> **PROBLEM DETAILS**
Repeat every line of the data exactly; no picture belongs in the copy.

> **DATA FOR THIS TASK**
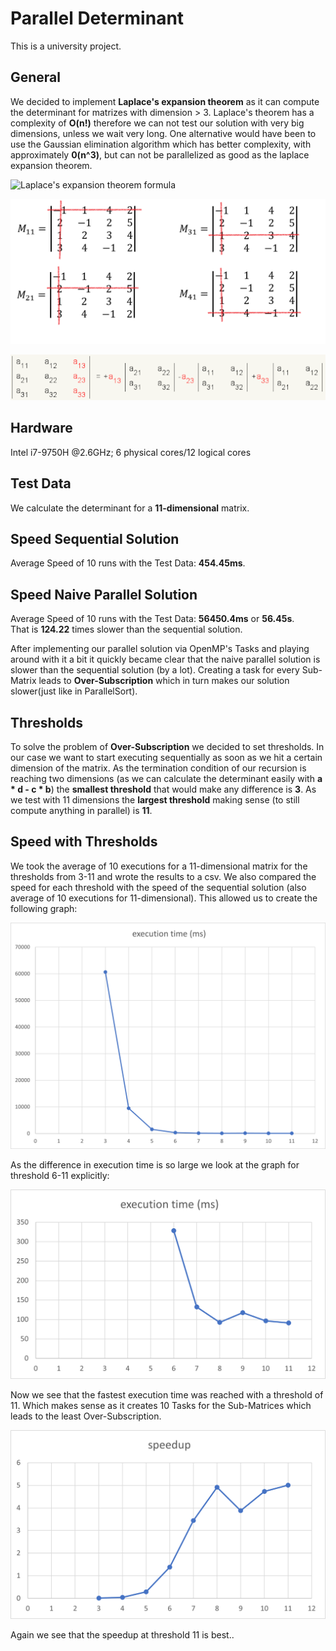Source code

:# Parallel Determinant
This is a university project.

## General 
We decided to implement **Laplace's expansion theorem** as it can compute the determinant for matrizes with dimension > 3. 
Laplace's theorem has a complexity of **O(n!)** therefore we can not test our solution with very big dimensions, unless we wait very long.
One alternative would have been to use the Gaussian elimination algorithm which has better complexity, with approximately **0(n^3)**, but can not be parallelized as good as the laplace expansion theorem.

![Laplace's expansion theorem formula](https://cdn.discordapp.com/attachments/764518634457530373/827820565611544586/unknown.png)

![Laplace's expansion theorem example](laplace_example_2.png)

![Laplace's expansion theorem example](laplace_example.png)

## Hardware
Intel i7-9750H @2.6GHz; 6 physical cores/12 logical cores

## Test Data
We calculate the determinant for a **11-dimensional** matrix.

## Speed Sequential Solution
Average Speed of 10 runs with the Test Data: **454.45ms**.

## Speed Naive Parallel Solution 
Average Speed of 10 runs with the Test Data: **56450.4ms** or **56.45s**.  
That is **124.22** times slower than the sequential solution.

After implementing our parallel solution via OpenMP's Tasks and playing around with it a bit it quickly became clear that the naive parallel solution
is slower than the sequential solution (by a lot). Creating a task for every Sub-Matrix
leads to **Over-Subscription** which in turn makes our solution slower(just like in ParallelSort).

## Thresholds
To solve the problem of **Over-Subscription** we decided to set thresholds. In our case we want to start executing sequentially as soon as we hit a certain dimension of the matrix.
As the termination condition of our recursion is reaching two dimensions (as we can calculate the determinant easily with **a * d - c * b**) the **smallest threshold** 
that would make any difference is **3**.
As we test with 11 dimensions the **largest threshold** making sense (to still compute anything in parallel) is **11**.

## Speed with Thresholds
We took the average of 10 executions for a 11-dimensional matrix for the thresholds from 3-11 and wrote the results to a csv. We also compared the speed for each threshold
with the speed of the sequential solution (also average of 10 executions for 11-dimensional).
This allowed us to create the following graph:

![executionTime](executionTimeParallelThresholds.png "executionTime")

As the difference in execution time is so large we look at the graph for threshold 6-11 explicitly:

![executionTime](executionTimeParallelThresholdsExact.png "executionTime")

Now we see that the fastest execution time was reached with a threshold of 11. Which makes sense as it creates 10 Tasks for the Sub-Matrices which leads
to the least Over-Subscription.

![executionTime](speedupParallelThresholds.png "speedup")

Again we see that the speedup at threshold 11 is best..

> **OUTPUT**
Source code

:# Parallel Determinant
This is a university project.

## General 
We decided to implement **Laplace's expansion theorem** as it can compute the determinant for matrizes with dimension > 3. 
Laplace's theorem has a complexity of **O(n!)** therefore we can not test our solution with very big dimensions, unless we wait very long.
One alternative would have been to use the Gaussian elimination algorithm which has better complexity, with approximately **0(n^3)**, but can not be parallelized as good as the laplace expansion theorem.

![Laplace's expansion theorem formula](https://cdn.discordapp.com/attachments/764518634457530373/827820565611544586/unknown.png)

![Laplace's expansion theorem example](laplace_example_2.png)

![Laplace's expansion theorem example](laplace_example.png)

## Hardware
Intel i7-9750H @2.6GHz; 6 physical cores/12 logical cores

## Test Data
We calculate the determinant for a **11-dimensional** matrix.

## Speed Sequential Solution
Average Speed of 10 runs with the Test Data: **454.45ms**.

## Speed Naive Parallel Solution 
Average Speed of 10 runs with the Test Data: **56450.4ms** or **56.45s**.  
That is **124.22** times slower than the sequential solution.

After implementing our parallel solution via OpenMP's Tasks and playing around with it a bit it quickly became clear that the naive parallel solution
is slower than the sequential solution (by a lot). Creating a task for every Sub-Matrix
leads to **Over-Subscription** which in turn makes our solution slower(just like in ParallelSort).

## Thresholds
To solve the problem of **Over-Subscription** we decided to set thresholds. In our case we want to start executing sequentially as soon as we hit a certain dimension of the matrix.
As the termination condition of our recursion is reaching two dimensions (as we can calculate the determinant easily with **a * d - c * b**) the **smallest threshold** 
that would make any difference is **3**.
As we test with 11 dimensions the **largest threshold** making sense (to still compute anything in parallel) is **11**.

## Speed with Thresholds
We took the average of 10 executions for a 11-dimensional matrix for the thresholds from 3-11 and wrote the results to a csv. We also compared the speed for each threshold
with the speed of the sequential solution (also average of 10 executions for 11-dimensional).
This allowed us to create the following graph:

![executionTime](executionTimeParallelThresholds.png "executionTime")

As the difference in execution time is so large we look at the graph for threshold 6-11 explicitly:

![executionTime](executionTimeParallelThresholdsExact.png "executionTime")

Now we see that the fastest execution time was reached with a threshold of 11. Which makes sense as it creates 10 Tasks for the Sub-Matrices which leads
to the least Over-Subscription.

![executionTime](speedupParallelThresholds.png "speedup")

Again we see that the speedup at threshold 11 is best..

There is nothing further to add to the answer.